Jesse Bloom, PhD, a computational biologist at the Fred Hutchinson Cancer Research Center in Seattle, posted about his recovery of “deleted deep sequencing data” on the bioRxiv preprint server on Tuesday. The paper hasn’t yet been peer-reviewed or published in a journal.
Bloom said the data “sheds more light on the early Wuhan SARS-CoV-2 epidemic,” though the scientific significance of his report remains unclear. Scientists expressed both favorable and unfavorable opinions on Wednesday, as well as what the data could mean for the initial outbreak in China.
“I recognize this is a hot-button topic,” Bloom told the Post. “It’s not a highly traditional scientific study, but at least it has some new data and new information.”

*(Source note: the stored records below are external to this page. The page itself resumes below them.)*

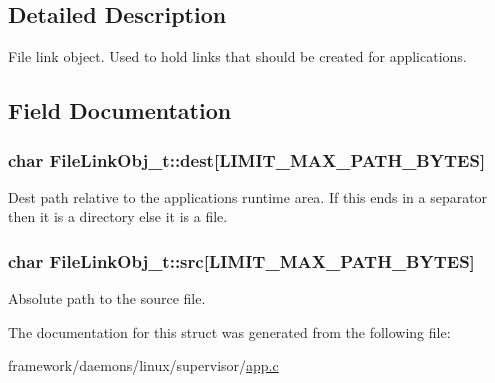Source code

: \subsection{Detailed Description}
File link object. Used to hold links that should be created for applications. 

\subsection{Field Documentation}
\subsubsection[{\texorpdfstring{dest}{dest}}]{\setlength{\rightskip}{0pt plus 5cm}char File\+Link\+Obj\+\_\+t\+::dest\mbox{[}{\bf L\+I\+M\+I\+T\+\_\+\+M\+A\+X\+\_\+\+P\+A\+T\+H\+\_\+\+B\+Y\+T\+ES}\mbox{]}}\hypertarget{struct_file_link_obj__t_a53bd7a777236c5bdb8240930aa28ebaf}{}\label{struct_file_link_obj__t_a53bd7a777236c5bdb8240930aa28ebaf}
Dest path relative to the application\textquotesingle{}s runtime area. If this ends in a separator then it is a directory else it is a file. 
\subsubsection[{\texorpdfstring{src}{src}}]{\setlength{\rightskip}{0pt plus 5cm}char File\+Link\+Obj\+\_\+t\+::src\mbox{[}{\bf L\+I\+M\+I\+T\+\_\+\+M\+A\+X\+\_\+\+P\+A\+T\+H\+\_\+\+B\+Y\+T\+ES}\mbox{]}}\hypertarget{struct_file_link_obj__t_a01ff71979d6cc844716fe62688befc2f}{}\label{struct_file_link_obj__t_a01ff71979d6cc844716fe62688befc2f}


Absolute path to the source file. 



The documentation for this struct was generated from the following file\+:\begin{DoxyCompactItemize}
\item 
framework/daemons/linux/supervisor/\hyperlink{supervisor_2app_8c}{app.\+c}\end{DoxyCompactItemize}
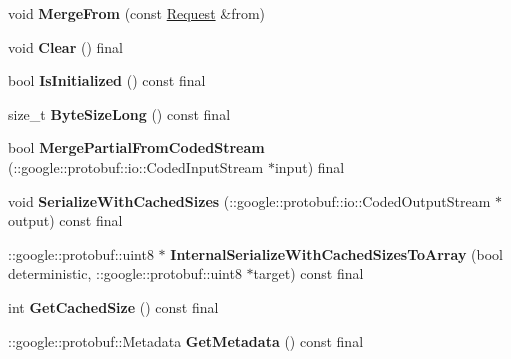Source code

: \begin{DoxyCompactItemize}
\item 
\mbox{\label{classcoappbrpc_1_1Request_a745157bc69afe4509e157ca9835e2d9c}} 
void {\bfseries Merge\+From} (const \hyperlink{classcoappbrpc_1_1Request}{Request} \&from)
\item 
\mbox{\label{classcoappbrpc_1_1Request_a3699329574cf56b9b684dcb984176910}} 
void {\bfseries Clear} () final
\item 
\mbox{\label{classcoappbrpc_1_1Request_a3b3733fa1bb216ecaa3013b506485bf3}} 
bool {\bfseries Is\+Initialized} () const final
\item 
\mbox{\label{classcoappbrpc_1_1Request_af3933a049ac9a8bcae6efeccb6be6823}} 
size\+\_\+t {\bfseries Byte\+Size\+Long} () const final
\item 
\mbox{\label{classcoappbrpc_1_1Request_a590deeb6a5bf95ab9e0bdbff4d6ed92a}} 
bool {\bfseries Merge\+Partial\+From\+Coded\+Stream} (\+::google\+::protobuf\+::io\+::\+Coded\+Input\+Stream $\ast$input) final
\item 
\mbox{\label{classcoappbrpc_1_1Request_a707fec97351a1cf2e2af40c4628579a4}} 
void {\bfseries Serialize\+With\+Cached\+Sizes} (\+::google\+::protobuf\+::io\+::\+Coded\+Output\+Stream $\ast$output) const final
\item 
\mbox{\label{classcoappbrpc_1_1Request_abf99985c08c4b47e71275959b2a5a643}} 
\+::google\+::protobuf\+::uint8 $\ast$ {\bfseries Internal\+Serialize\+With\+Cached\+Sizes\+To\+Array} (bool deterministic, \+::google\+::protobuf\+::uint8 $\ast$target) const final
\item 
\mbox{\label{classcoappbrpc_1_1Request_a3e6421e0c870ce79d40ad896db78d0c7}} 
int {\bfseries Get\+Cached\+Size} () const final
\item 
\mbox{\label{classcoappbrpc_1_1Request_a09b5a02b3a1a5b62d9cc02e5861cebe4}} 
\+::google\+::protobuf\+::\+Metadata {\bfseries Get\+Metadata} () const final
\item 

\end{DoxyCompactItemize}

Bloom recovered deleted files from the Google Cloud that had been stored in the National Library of Medicine’s Sequence Read Archive. He then reconstructed partial sequences of 13 early epidemic viruses. Based on an analysis of the sequences, Bloom said the Huanan Seafood Market sequences that are the focus of the joint World Health Organization-China report on the origin of the outbreak don’t fully represent the viruses that were in Wuhan at the beginning of the epidemic.
Instead, Bloom wrote, the initial sequences likely had three key mutations that are similar to coronavirus relatives in bats. He doesn’t think the recovered data explains the origins of the coronavirus, but he believes that the virus was circulating in Wuhan before December.
“This study provides no evidence either way,” he told the newspaper. “But it does indicate that we probably have not exhausted all relevant data.”
The National Institutes of Health confirmed that the raw data had been deleted from the database, the Post reported. The information was included in a preprint paper that Chinese scientists posted in March 2020 and later published in the journal Small in June.
In a statement on Wednesday, the NIH said that a researcher who originally published the data asked for the information to be removed from the NIH database so it could be included in a different database. The NIH also said it is standard practice to remove data if requested.
“These SARS-CoV-2 sequences were submitted for posting in [the Sequence Read Archive] in March 2020 and subsequently requested to be withdrawn by the submitting investigator in June 2020,” the NIH wrote in a statement.
“The requestor indicated the sequence information had been updated, was being submitted to another database, and wanted the data removed from SRA to avoid version control issues,” the NIH wrote.
Other submissions have been removed from databases since the beginning of the pandemic. The NIH reported that the National Library of Medicine had identified eight instances when researchers had withdrawn submissions to the library. That includes the data retrieved by Bloom and “the rest from submitters predominantly in the U.S.,” the newspaper reported.
Scientists who have been studying the origins of the coronavirus shared differing opinions online on Wednesday and with numerous news outlets, including reports in The New York Times and Science. Some said the data was “nothing new” and that it could still be found in scientific literature. Others said the early data needs to be better preserved and shared.
Either way, Bloom’s paper appears to be adding fuel to the discussion about the origins of the pandemic. Last month, President Joe Biden ordered intelligence agencies to conduct a 90-day review and provide a report. In an interview with Yahoo! News this week, Avril Haines, the director of national intelligence, said it’s possible that the answer will never be known.
“The best thing I can do is present the facts as we know them and to present the analysis that we’ve done in as unbiased a way possible,” she said.